Background information
- Born: 1979 (age 46–47) Connecticut, U.S.
- Occupation: Singer-songwriter
- Instruments: Vocals; acoustic guitar;
- Years active: 2001–present
- Label: Sad Rabbit Records
- Website: www.chrispureka.com

= Chris Pureka =

American acoustic singer-songwriter (born 1979)

Chris Pureka (born 1979) is a genderqueer American acoustic singer-songwriter.

Pureka has received positive reviews in the long-running radical feminist publication and other magazines. Their music does not deal explicitly with LGBTQ or political issues, focusing instead on emotional interactions between individuals.

== Early life and education ==
Raised in Connecticut, Pureka began writing songs at the age of eight and began playing the guitar at 16. They soon became a frequent performer at local coffee houses and open mics.

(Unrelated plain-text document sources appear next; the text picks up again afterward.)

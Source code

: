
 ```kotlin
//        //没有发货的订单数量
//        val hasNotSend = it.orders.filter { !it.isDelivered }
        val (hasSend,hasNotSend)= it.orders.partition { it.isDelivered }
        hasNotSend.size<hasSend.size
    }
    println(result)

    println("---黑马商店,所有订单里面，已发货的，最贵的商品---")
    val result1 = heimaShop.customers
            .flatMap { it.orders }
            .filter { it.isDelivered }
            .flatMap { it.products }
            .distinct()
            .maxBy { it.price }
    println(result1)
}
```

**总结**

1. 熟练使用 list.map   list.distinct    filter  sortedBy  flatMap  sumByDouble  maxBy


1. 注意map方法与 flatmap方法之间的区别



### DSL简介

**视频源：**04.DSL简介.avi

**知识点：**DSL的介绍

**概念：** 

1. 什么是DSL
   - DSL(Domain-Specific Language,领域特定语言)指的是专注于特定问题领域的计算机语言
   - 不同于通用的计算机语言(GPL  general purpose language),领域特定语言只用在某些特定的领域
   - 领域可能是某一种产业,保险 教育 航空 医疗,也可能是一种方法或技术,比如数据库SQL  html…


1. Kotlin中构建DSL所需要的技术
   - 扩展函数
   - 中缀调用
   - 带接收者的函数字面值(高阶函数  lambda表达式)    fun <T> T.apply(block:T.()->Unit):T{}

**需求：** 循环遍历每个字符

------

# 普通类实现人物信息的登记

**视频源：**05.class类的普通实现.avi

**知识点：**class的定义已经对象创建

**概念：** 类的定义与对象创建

As a young performer, they opened shows for such artists as Erin McKeown and Pamela Means while completing a degree in biology at Wesleyan University. After graduating, they worked in a microbiology research lab at Smith College in Northampton, Massachusetts, eventually leaving to focus on music full-time.

== Musical career ==
In June 2001, they recorded a self-titled seven-song EP in preparation for a three-month nationwide tour with lesbian folk poet Alix Olson. The EP, which was home-recorded in two weeks and featured Pureka playing back-up accompaniment on the mandolin and bass, was later mastered and reprinted for the 2005 summer tour.

In 2004, Pureka released Driving North, their first full-length album, earning rave reviews from fans and fellow artists alike. In 2006, they released Dryland, and toured the U.S. a second time as a headlining act. The album received rave reviews and was featured on the Paste magazine sampler in February 2007.

In May 2007, Pureka was a member of the month-long New American Songwriter Tour in New York City, Philadelphia, and Massachusetts. The tour also featured Krystle Warren, Jesse Harris, and Ryan Scott. In August, they played at the Michigan Womyn's Music Festival.

In July 2007, Pureka's "Swann Song" won first place in the acoustic competition on the independent music site OurStage.com. Because of their performance there, they won a spot to perform at the Virgin Music Festival in Baltimore, Maryland, and performed there on August 5. Pureka had previously also won the acoustic competition in April for their song "31 and Falling".

In October 2007, they were nominated for 2007's Outstanding Folk Act by the Boston Music Awards. They were also awarded an ASCAP Plus Award in the summer of 2007.

Pureka sold over 7,000 copies of their 2010 album, How I Learned to See in the Dark, independently, on their own label, Sad Rabbit Music, which they founded. During this time, they gained popularity by performing with artists such as Dar Williams, the Cowboy Junkies, Peter Mulvey, Ani DiFranco, Martin Sexton, Jeffrey Foucault, Kris Delmhorst, Melissa Ferrick, Catie Curtis, and Girlyman.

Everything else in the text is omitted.